TAKALAR – Ketua Badan Amil Zakat Nasional (BAZNAS) Kabupaten Takalar, H. Jamaluddin Daeng Tompo, memaparkan skema pengelolaan dana umat dalam sesi wawancara bersama media pada Kamis (30/04/2025). Dalam keterangannya, Jamaluddin merinci tiga sumber utama pendapatan BAZNAS serta mekanisme penyaluran yang lebih transparan dan tepat sasaran.
Menurut Jamaluddin, kekuatan finansial BAZNAS dalam membantu masyarakat ditopang oleh beberapa sektor:
- Infak Rumah Tangga Muslim: Menjadi kontributor terbesar yang dikumpulkan setiap momen Ramadan, tahun ini total mencapai Rp400 juta.
- Infak ASN: Rutin terkumpul setiap bulan dengan rata-rata sebesar Rp50 juta.
- Zakat Mal/Profesi: Penerimaannya bersifat fluktuatif atau tidak menentu setiap bulannya.
Mekanisme Penyaluran: Kembali ke Masyarakat.
Terkait dana Infak Rumah Tangga, Jamaluddin menegaskan bahwa dana tersebut akan dikembalikan ke tingkat desa atau kelurahan. Teknis penyalurannya dilakukan melalui Imam Desa dengan sepengetahuan Kepala Desa.

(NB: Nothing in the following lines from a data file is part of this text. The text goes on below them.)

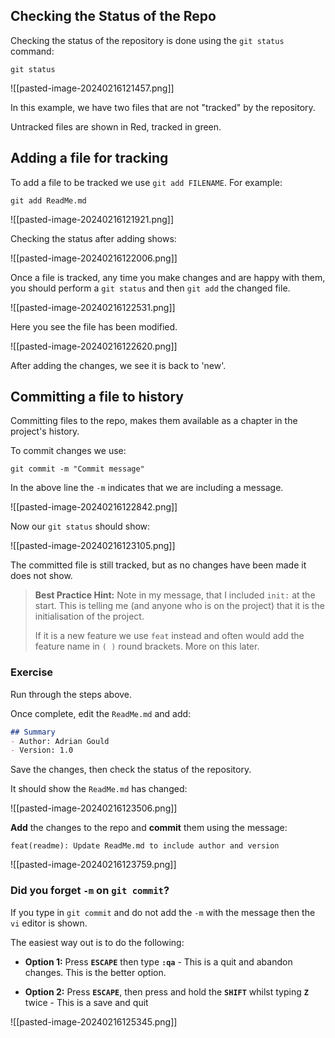 ## Checking the Status of the Repo

Checking the status of the repository is done using the `git status` command:

```shell
git status
```
![[pasted-image-20240216121457.png]]

In this example, we have two files that are not "tracked" by the repository.

Untracked files are shown in Red, tracked in green.

## Adding a file for tracking

To add a file to be tracked we use `git add FILENAME`. For example:

```shell
git add ReadMe.md
```
![[pasted-image-20240216121921.png]]

Checking the status after adding shows:

![[pasted-image-20240216122006.png]]

Once a file is tracked, any time you make changes and are happy with them, you should perform a `git status` and then `git add` the changed file.

![[pasted-image-20240216122531.png]]

Here you see the file has been modified.

![[pasted-image-20240216122620.png]]

After adding the changes, we see it is back to  'new'.

## Committing a file to history

Committing files to the repo, makes them available as a chapter in the project's history.

To commit changes we use:

```shell
git commit -m "Commit message"
```

In the above line the `-m` indicates that we are including a message.

![[pasted-image-20240216122842.png]]

Now our `git status` should show:

![[pasted-image-20240216123105.png]]

The committed file is still tracked, but as no changes have been made it does not show. 

> **Best Practice Hint:** Note in my message, that I included `init:` at the start. This is telling me (and anyone who is on the project) that it is the initialisation of the project. 
> 
> If it is a new feature we use `feat` instead and often would add the feature name in `( )` round brackets. More on this later.

### Exercise

Run through the steps above.

Once complete, edit the `ReadMe.md` and add:

```markdown
## Summary
- Author: Adrian Gould
- Version: 1.0
```

Save the changes, then check the status of the repository.

It should show the `ReadMe.md` has changed:

![[pasted-image-20240216123506.png]]

**Add** the changes to the repo and **commit** them using the message:

```text
feat(readme): Update ReadMe.md to include author and version
```

![[pasted-image-20240216123759.png]]






### Did you forget `-m` on `git commit`?

If you type in `git commit` and do not add the `-m` with the message then the `vi` editor is shown.

The easiest way out is to do the following:

- **Option 1:** Press **`ESCAPE`** then type **`:qa`** - This is a quit and abandon changes. This is the better option.
  
- **Option 2:** Press **`ESCAPE`**, then press and hold the **`SHIFT`** whilst typing **`Z`** twice - This is a save and quit

![[pasted-image-20240216125345.png]]
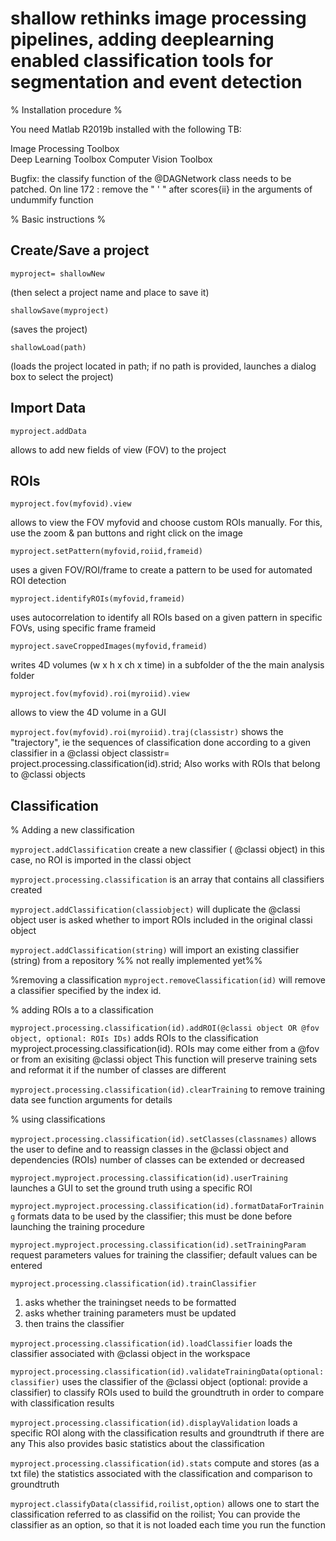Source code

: # shallow rethinks image processing pipelines, adding deeplearning enabled classification tools for segmentation and event detection

% Installation procedure %

You need Matlab R2019b installed with the following TB:


Image Processing Toolbox  
Deep Learning Toolbox
Computer Vision Toolbox


Bugfix: the classify function of the @DAGNetwork class needs to be patched. On line 172 :
remove the " ' " after scores{ii} in the arguments of undummify function


% Basic instructions %


Create/Save a project
---------------------

```myproject= shallowNew```

 (then select a project name and place to save it)

```shallowSave(myproject)```

(saves the project)

```shallowLoad(path)```

(loads the project located in path; if no path is provided, launches a dialog box to select the project)


Import Data
------------

```myproject.addData```

allows to add new fields of view (FOV) to the project


ROIs
----

```myproject.fov(myfovid).view```

allows to view the FOV myfovid and choose custom ROIs manually. For this, use the zoom & pan buttons and right click on the image

```myproject.setPattern(myfovid,roiid,frameid)```

uses a given FOV/ROI/frame to create a pattern to be used for automated ROI detection

```myproject.identifyROIs(myfovid,frameid)```

uses autocorrelation to identify all ROIs based on a given pattern in specific FOVs, using specific frame frameid

```myproject.saveCroppedImages(myfovid,frameid)```

writes 4D volumes (w x h x ch x time) in a subfolder of the the main analysis folder

```myproject.fov(myfovid).roi(myroiid).view```

allows to view the 4D volume in a GUI

```myproject.fov(myfovid).roi(myroiid).traj(classistr)```
shows the "trajectory", ie the sequences of classification done according to a given classifier in a @classi object
classistr= project.processing.classification(id).strid;
Also works with ROIs that belong to @classi objects





Classification
--------------

% Adding a new classification 

```myproject.addClassification```
create a new classifier  ( @classi object)
in this case, no ROI is imported in the classi object

```myproject.processing.classification```
is an array that contains all classifiers created

```myproject.addClassification(classiobject)``` will duplicate the @classi object 
user is asked whether to import ROIs included in the original classi object

```myproject.addClassification(string)``` will import an existing classifier (string) from a repository
%% not really implemented yet%%

%removing a classification 
```myproject.removeClassification(id)``` will remove a classifier specified by the index id.


% adding ROIs a to a classification 

```myproject.processing.classification(id).addROI(@classi object OR @fov object, optional: ROIs IDs)```
adds ROIs to the classification myproject.processing.classification(id).
ROIs may come either from a @fov or from an exisiting @classi object
This function will preserve training sets and reformat it if the number of classes are different

```myproject.processing.classification(id).clearTraining``` to remove training data 
see function arguments for details 

% using classifications

```myproject.processing.classification(id).setClasses(classnames)```
allows the user to define and to reassign classes in the @classi object and dependencies (ROIs)
number of classes can be extended or decreased

```myproject.myproject.processing.classification(id).userTraining```
launches a GUI to set the ground truth using a specific ROI

```myproject.myproject.processing.classification(id).formatDataForTraining```
formats data to be used by the classifier;
this must be done before launching the training procedure

```myproject.myproject.processing.classification(id).setTrainingParam```
request parameters values for training the classifier; default values can be entered

```myproject.processing.classification(id).trainClassifier```
1) asks whether the trainingset needs to be formatted
2) asks whether training parameters must be updated
3) then trains the classifier

```myproject.processing.classification(id).loadClassifier```
loads the classifier associated with @classi object in the workspace

```myproject.processing.classification(id).validateTrainingData(optional: classifier)```
uses the classifier of the @classi object (optional: provide a classifier) to classify ROIs used to build the groundtruth in order to compare with classification results

```myproject.processing.classification(id).displayValidation```
loads a specific ROI along with the classification results and groundtruth if there are any
This also provides basic statistics about the classification

```myproject.processing.classification(id).stats```
compute and stores (as a txt file) the statistics associated with the classification and comparison
to groundtruth

```myproject.classifyData(classifid,roilist,option)```
allows one to start the classification referred to as classifid on the roilist; You can provide the classifier as an option, so that it is not loaded each time you run the function

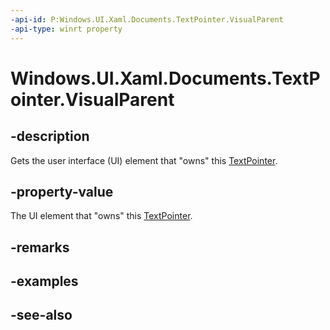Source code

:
 ```yaml
---
-api-id: P:Windows.UI.Xaml.Documents.TextPointer.VisualParent
-api-type: winrt property
---
```


<!-- Property syntax
public Windows.UI.Xaml.FrameworkElement VisualParent { get; }
-->

# Windows.UI.Xaml.Documents.TextPointer.VisualParent

## -description
Gets the user interface (UI) element that "owns" this [TextPointer](textpointer.md).



## -property-value
The UI element that "owns" this [TextPointer](textpointer.md).

## -remarks

## -examples

## -see-also
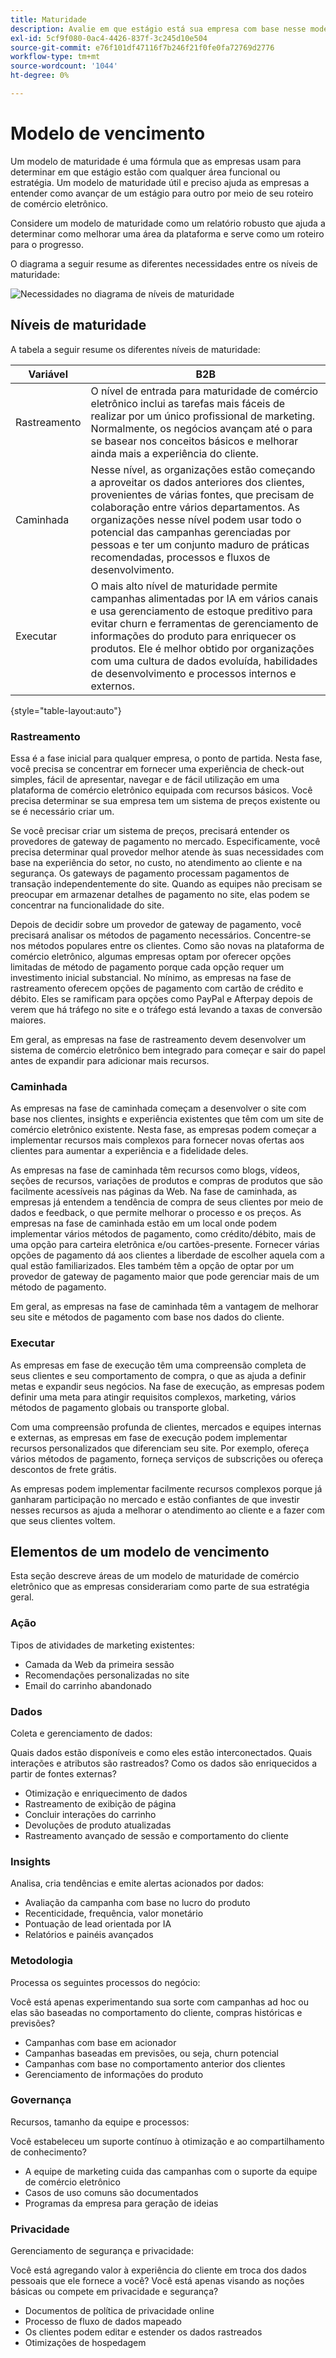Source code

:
 ```yaml
---
title: Maturidade
description: Avalie em que estágio está sua empresa com base nesse modelo de maturidade.
exl-id: 5cf9f080-0ac4-4426-837f-3c245d10e504
source-git-commit: e76f101df47116f7b246f21f0fe0fa72769d2776
workflow-type: tm+mt
source-wordcount: '1044'
ht-degree: 0%

---
```


# Modelo de vencimento

Um modelo de maturidade é uma fórmula que as empresas usam para determinar em que estágio estão com qualquer área funcional ou estratégia. Um modelo de maturidade útil e preciso ajuda as empresas a entender como avançar de um estágio para outro por meio de seu roteiro de comércio eletrônico.

Considere um modelo de maturidade como um relatório robusto que ajuda a determinar como melhorar uma área da plataforma e serve como um roteiro para o progresso.

O diagrama a seguir resume as diferentes necessidades entre os níveis de maturidade:

![Necessidades no diagrama de níveis de maturidade](../../assets/playbooks/maturity-levels.png)

## Níveis de maturidade

A tabela a seguir resume os diferentes níveis de maturidade:

| Variável | B2B |
-----------|----------|
| Rastreamento | O nível de entrada para maturidade de comércio eletrônico inclui as tarefas mais fáceis de realizar por um único profissional de marketing. Normalmente, os negócios avançam até o para se basear nos conceitos básicos e melhorar ainda mais a experiência do cliente. |
| Caminhada | Nesse nível, as organizações estão começando a aproveitar os dados anteriores dos clientes, provenientes de várias fontes, que precisam de colaboração entre vários departamentos.  As organizações nesse nível podem usar todo o potencial das campanhas gerenciadas por pessoas e ter um conjunto maduro de práticas recomendadas, processos e fluxos de desenvolvimento. |
| Executar | O mais alto nível de maturidade permite campanhas alimentadas por IA em vários canais e usa gerenciamento de estoque preditivo para evitar churn e ferramentas de gerenciamento de informações do produto para enriquecer os produtos. Ele é melhor obtido por organizações com uma cultura de dados evoluída, habilidades de desenvolvimento e processos internos e externos. |

{style="table-layout:auto"}

### Rastreamento

Essa é a fase inicial para qualquer empresa, o ponto de partida. Nesta fase, você precisa se concentrar em fornecer uma experiência de check-out simples, fácil de apresentar, navegar e de fácil utilização em uma plataforma de comércio eletrônico equipada com recursos básicos. Você precisa determinar se sua empresa tem um sistema de preços existente ou se é necessário criar um.

Se você precisar criar um sistema de preços, precisará entender os provedores de gateway de pagamento no mercado. Especificamente, você precisa determinar qual provedor melhor atende às suas necessidades com base na experiência do setor, no custo, no atendimento ao cliente e na segurança. Os gateways de pagamento processam pagamentos de transação independentemente do site. Quando as equipes não precisam se preocupar em armazenar detalhes de pagamento no site, elas podem se concentrar na funcionalidade do site.

Depois de decidir sobre um provedor de gateway de pagamento, você precisará analisar os métodos de pagamento necessários. Concentre-se nos métodos populares entre os clientes. Como são novas na plataforma de comércio eletrônico, algumas empresas optam por oferecer opções limitadas de método de pagamento porque cada opção requer um investimento inicial substancial. No mínimo, as empresas na fase de rastreamento oferecem opções de pagamento com cartão de crédito e débito. Eles se ramificam para opções como PayPal e Afterpay depois de verem que há tráfego no site e o tráfego está levando a taxas de conversão maiores.

Em geral, as empresas na fase de rastreamento devem desenvolver um sistema de comércio eletrônico bem integrado para começar e sair do papel antes de expandir para adicionar mais recursos.

### Caminhada

As empresas na fase de caminhada começam a desenvolver o site com base nos clientes, insights e experiência existentes que têm com um site de comércio eletrônico existente. Nesta fase, as empresas podem começar a implementar recursos mais complexos para fornecer novas ofertas aos clientes para aumentar a experiência e a fidelidade deles.

As empresas na fase de caminhada têm recursos como blogs, vídeos, seções de recursos, variações de produtos e compras de produtos que são facilmente acessíveis nas páginas da Web. Na fase de caminhada, as empresas já entendem a tendência de compra de seus clientes por meio de dados e feedback, o que permite melhorar o processo e os preços. As empresas na fase de caminhada estão em um local onde podem implementar vários métodos de pagamento, como crédito/débito, mais de uma opção para carteira eletrônica e/ou cartões-presente. Fornecer várias opções de pagamento dá aos clientes a liberdade de escolher aquela com a qual estão familiarizados. Eles também têm a opção de optar por um provedor de gateway de pagamento maior que pode gerenciar mais de um método de pagamento.

Em geral, as empresas na fase de caminhada têm a vantagem de melhorar seu site e métodos de pagamento com base nos dados do cliente.

### Executar

As empresas em fase de execução têm uma compreensão completa de seus clientes e seu comportamento de compra, o que as ajuda a definir metas e expandir seus negócios. Na fase de execução, as empresas podem definir uma meta para atingir requisitos complexos, marketing, vários métodos de pagamento globais ou transporte global.

Com uma compreensão profunda de clientes, mercados e equipes internas e externas, as empresas em fase de execução podem implementar recursos personalizados que diferenciam seu site. Por exemplo, ofereça vários métodos de pagamento, forneça serviços de subscrições ou ofereça descontos de frete grátis.

As empresas podem implementar facilmente recursos complexos porque já ganharam participação no mercado e estão confiantes de que investir nesses recursos as ajuda a melhorar o atendimento ao cliente e a fazer com que seus clientes voltem.

## Elementos de um modelo de vencimento

Esta seção descreve áreas de um modelo de maturidade de comércio eletrônico que as empresas considerariam como parte de sua estratégia geral.

### Ação

Tipos de atividades de marketing existentes:

- Camada da Web da primeira sessão
- Recomendações personalizadas no site
- Email do carrinho abandonado

### Dados

Coleta e gerenciamento de dados:

Quais dados estão disponíveis e como eles estão interconectados. Quais interações e atributos são rastreados? Como os dados são enriquecidos a partir de fontes externas?

- Otimização e enriquecimento de dados
- Rastreamento de exibição de página
- Concluir interações do carrinho
- Devoluções de produto atualizadas
- Rastreamento avançado de sessão e comportamento do cliente

### Insights

Analisa, cria tendências e emite alertas acionados por dados:

- Avaliação da campanha com base no lucro do produto
- Recenticidade, frequência, valor monetário
- Pontuação de lead orientada por IA
- Relatórios e painéis avançados

### Metodologia

Processa os seguintes processos do negócio:

Você está apenas experimentando sua sorte com campanhas ad hoc ou elas são baseadas no comportamento do cliente, compras históricas e previsões?

- Campanhas com base em acionador
- Campanhas baseadas em previsões, ou seja, churn potencial
- Campanhas com base no comportamento anterior dos clientes
- Gerenciamento de informações do produto

### Governança

Recursos, tamanho da equipe e processos:

Você estabeleceu um suporte contínuo à otimização e ao compartilhamento de conhecimento?

- A equipe de marketing cuida das campanhas com o suporte da equipe de comércio eletrônico
- Casos de uso comuns são documentados
- Programas da empresa para geração de ideias

### Privacidade

Gerenciamento de segurança e privacidade:

Você está agregando valor à experiência do cliente em troca dos dados pessoais que ele fornece a você? Você está apenas visando as noções básicas ou compete em privacidade e segurança?

- Documentos de política de privacidade online
- Processo de fluxo de dados mapeado
- Os clientes podem editar e estender os dados rastreados
- Otimizações de hospedagem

“Dana ini akan diserahkan dalam bentuk uang tunai sebesar Rp400.000 per orang. Mengenai jumlah penerima di setiap wilayah, akan disesuaikan melalui mekanisme perhitungan tertentu agar azas keadilan tetap terjaga,” ujar Jamaluddin.
Sementara itu, untuk dana Zakat, peruntukannya telah diatur secara syariat (Asnaf) yang dikhususkan bagi golongan tertentu seperti fakir miskin, amil, mualaf, dan golongan lain yang berhak.
Harapan Jamaluddin kepada Pengurus Baru
Menghadapi tantangan ke depan, Jamaluddin menaruh harapan besar agar pengurus BAZNAS yang baru, agar lebih gencar melakukan sosialisasi kepada masyarakat Takalar. Fokus utamanya adalah meningkatkan kesadaran warga dalam menunaikan Zakat Mal serta konsistensi dalam Infak Rumah Tangga. Hal ini krusial untuk memperluas jangkauan bantuan bagi warga yang kurang mampu di wilayah Takalar.